Below are the results of checking the GPU memory using nvidia-smi during training.
The issue of memory imbalance allocation is very serious!
+---------------------------------------------------------------------------------------+
| NVIDIA-SMI 535.171.04 Driver Version: 535.171.04 CUDA Version: 12.2 |
|-----------------------------------------+----------------------+----------------------+
| GPU Name Persistence-M | Bus-Id Disp.A | Volatile Uncorr. ECC |
| Fan Temp Perf Pwr:Usage/Cap | Memory-Usage | GPU-Util Compute M. |
| | | MIG M. |
|=========================================+======================+======================|
| 0 NVIDIA RTX A6000 Off | 00000000:1F:00.0 Off | Off |
| 30% 58C P2 145W / 300W | 13224MiB / 49140MiB | 40% Default |
| | | N/A |
+-----------------------------------------+----------------------+----------------------+
| 1 NVIDIA RTX A6000 Off | 00000000:8B:00.0 Off | Off |
| 47% 71C P2 221W / 300W | 32908MiB / 49140MiB | 73% Default |
| | | N/A |
+-----------------------------------------+----------------------+----------------------+
+---------------------------------------------------------------------------------------+
| Processes: |
| GPU GI CI PID Type Process name GPU Memory |
| ID ID Usage |
|=======================================================================================|
| 0 N/A N/A 207219 C /data/envs/tt/bin/python 13090MiB |
| 1 N/A N/A 207219 C /data/envs/tt/bin/python 32774MiB |
+---------------------------------------------------------------------------------------+
This is my script:
quantization_config = BitsAndBytesConfig(
load_in_4bit = True,
bnb_4bit_compute_dtype = torch.bfloat16,
bnb_4bit_quant_type = "nf4",
bnb_4bit_use_double_quant = True
)
MODEL_ID = "meta-llama/Meta-Llama-3-8B-Instruct"
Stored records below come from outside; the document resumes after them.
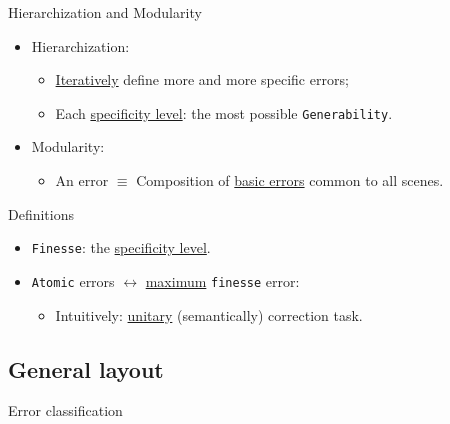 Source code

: \documentclass[10pt]{beamer}
\begin{document}
            \begin{frame}{Hierarchization and Modularity}
                \begin{itemize}[label=$\blacktriangleright$, font=\color{IGNGreen}, itemsep=2em]
                    \item<1-> Hierarchization:
                        \begin{itemize}[label=$\blacktriangleright$, font=\color{IGNGreen}, itemsep=2em]
                            \item<2-> \underline{Iteratively} define more and more specific errors;
                            \item<3-> Each \underline{specificity level}: the most possible \texttt{Generability}.
                        \end{itemize}
                    \item<4-> Modularity:
                        \begin{itemize}[label=$\blacktriangleright$, font=\color{IGNGreen}, itemsep=2em]
                            \item<5-> An error \(\equiv\) Composition of \underline{basic errors} common to all scenes.
                        \end{itemize}
                \end{itemize}
            \end{frame}

            \begin{frame}{Definitions}
                \begin{itemize}[label=$\blacktriangleright$, font=\color{IGNGreen}, itemsep=2em]
                    \item<1-> \texttt{Finesse}: the \underline{specificity level}.
                    \item<2-> \texttt{Atomic} errors \(\leftrightarrow\) \underline{maximum} \texttt{finesse} error:
                        \begin{itemize}
                            \item<3-> Intuitively: \underline{unitary} (semantically) correction task.
                        \end{itemize}
                \end{itemize}
            \end{frame}
        
        \subsection{General layout}
            \begin{frame}{Error classification}
                
            \end{frame}
\end{document}
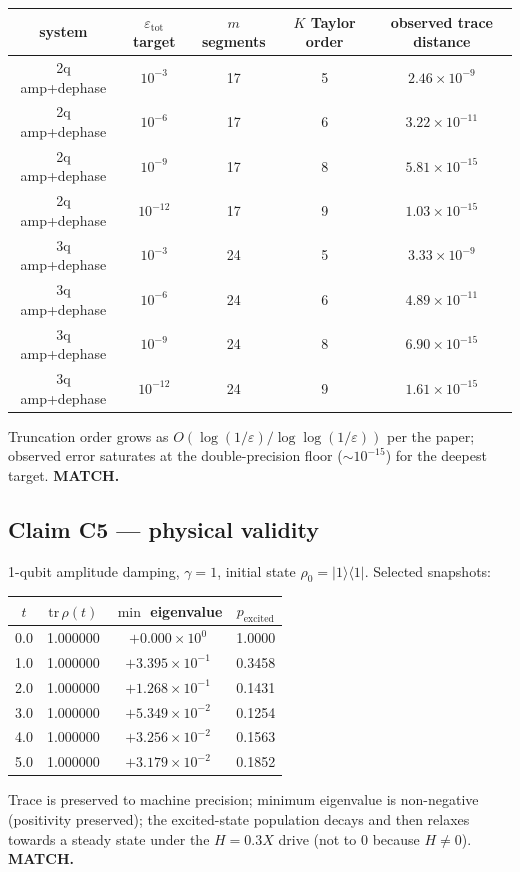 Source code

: \documentclass[11pt]{article}
\begin{document}
\begin{center}
\begin{tabular}{ccccc}
\toprule
system & $\varepsilon_{\text{tot}}$ target & $m$ segments & $K$ Taylor order & observed trace distance \\
\midrule
2q amp+dephase & $10^{-3}$  & 17 & 5 & $2.46{\times}10^{-9}$ \\
2q amp+dephase & $10^{-6}$  & 17 & 6 & $3.22{\times}10^{-11}$ \\
2q amp+dephase & $10^{-9}$  & 17 & 8 & $5.81{\times}10^{-15}$ \\
2q amp+dephase & $10^{-12}$ & 17 & 9 & $1.03{\times}10^{-15}$ \\
3q amp+dephase & $10^{-3}$  & 24 & 5 & $3.33{\times}10^{-9}$ \\
3q amp+dephase & $10^{-6}$  & 24 & 6 & $4.89{\times}10^{-11}$ \\
3q amp+dephase & $10^{-9}$  & 24 & 8 & $6.90{\times}10^{-15}$ \\
3q amp+dephase & $10^{-12}$ & 24 & 9 & $1.61{\times}10^{-15}$ \\
\bottomrule
\end{tabular}
\end{center}
Truncation order grows as $O(\log(1/\varepsilon)/\log\log(1/\varepsilon))$ per the paper; observed error saturates at the double-precision floor ($\sim 10^{-15}$) for the deepest target. \textbf{MATCH.}

\subsection{Claim C5 --- physical validity}

1-qubit amplitude damping, $\gamma = 1$, initial state $\rho_0 = \lvert 1\rangle\langle 1\rvert$. Selected snapshots:

\begin{center}
\begin{tabular}{cccc}
\toprule
$t$ & $\mathrm{tr}\,\rho(t)$ & $\min$ eigenvalue & $p_{\text{excited}}$ \\
\midrule
0.0 & 1.000000 & $+0.000{\times}10^0$   & 1.0000 \\
1.0 & 1.000000 & $+3.395{\times}10^{-1}$ & 0.3458 \\
2.0 & 1.000000 & $+1.268{\times}10^{-1}$ & 0.1431 \\
3.0 & 1.000000 & $+5.349{\times}10^{-2}$ & 0.1254 \\
4.0 & 1.000000 & $+3.256{\times}10^{-2}$ & 0.1563 \\
5.0 & 1.000000 & $+3.179{\times}10^{-2}$ & 0.1852 \\
\bottomrule
\end{tabular}
\end{center}
Trace is preserved to machine precision; minimum eigenvalue is non-negative (positivity preserved); the excited-state population decays and then relaxes towards a steady state under the $H = 0.3 X$ drive (not to $0$ because $H \neq 0$).  \textbf{MATCH.}
\end{document}

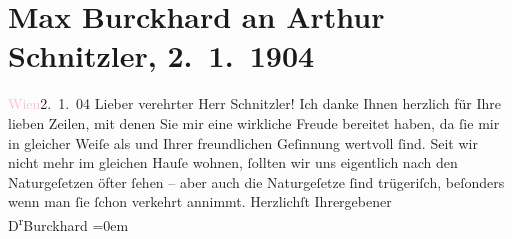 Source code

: 

               \section[Max Burckhard an Arthur Schnitzler, 2. 1. 1904]{ Max Burckhard an Arthur Schnitzler, 2. 1. 1904}\nopagebreak{}\rehead{ }\normalsize\beginnumbering{} \toendnotes[C]{\smallbreak\pagebreak[2]} 
\toendnotes[C]{\smallbreak}\pstart
           \raggedleft{}{\pb}\textcolor{pink}{Wien}{}\ledrightnote{\textcolor{pink}{Wien}}{ }2. 1. 04\pend
           \pstart{}Lieber verehrter Herr Schnitzler!\pend\pstart
           Ich danke Ihnen herzlich für Ihre lieben Zeilen, mit denen Sie mir eine wirkliche
                    Freude bereitet haben, da ſie mir in gleicher Weiſe als \label{K_L01355_1v}\label{K_L01355_1h} und Ihrer
                    freundlichen Geſinnung wertvoll ſind. Seit wir nicht mehr im gleichen Hauſe
                    wohnen, ſollten wir uns eigentlich nach den Naturgeſetzen öfter ſehen – aber {\pb}auch die Naturgeſetze ſind
                    trügeriſch, beſonders wenn man ſie ſchon verkehrt annimmt.\pend
           \pstart
           Herzlichſt Ihr\hspace*{1.5em}ergebener{\\[\baselineskip]}\spacefill\mbox{D\textsuperscript{r}Burckhard}\pend
           \leftskip=0em{}\endnumbering{} 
tok = AutoTokenizer.from_pretrained(MODEL_ID)
tok.pad_token_id = tok.eos_token_id
model = AutoModelForCausalLM.from_pretrained(
MODEL_ID,
quantization_config = quantization_config,
device_map = 'auto'
)
data = load_dataset("...")
proc_data = data.map(process, remove_columns = data['train'].column_names)
toknized_proc_data = proc_data.map(lambda x: tok(x['text'], truncation = True, max_length = 2048), batched = True)
toknized_proc_data = toknized_proc_data.remove_columns("text")
lora_config = LoraConfig(
r = 32,
lora_alpha = 32,
lora_dropout = 0.01,
target_modules = "all-linear"
)
model = get_peft_model(model, lora_config)
args = TrainingArguments(
num_train_epochs = 1,
per_device_train_batch_size = 2,
gradient_accumulation_steps = 4,
learning_rate = 2e-8,
logging_steps = 100,
warmup_steps = 100,
save_steps = 100,
save_total_limit = 3,
output_dir = "llama3-Ko-test",
optim = "paged_adamw_8bit",
bf16 = True,
report_to = "wandb",
run_name = "llama3-Ko-test",
)
def formatting_func(x):
return [x]
model.is_parallelizable = True
model.model_parallel = True
trainer = SFTTrainer(
model = model,
args = args,
train_dataset = tok_data['train'],
formatting_func = formatting_func,
)
trainer.train()
Expected behavior
How can I resolve the GPU memory imbalance issue?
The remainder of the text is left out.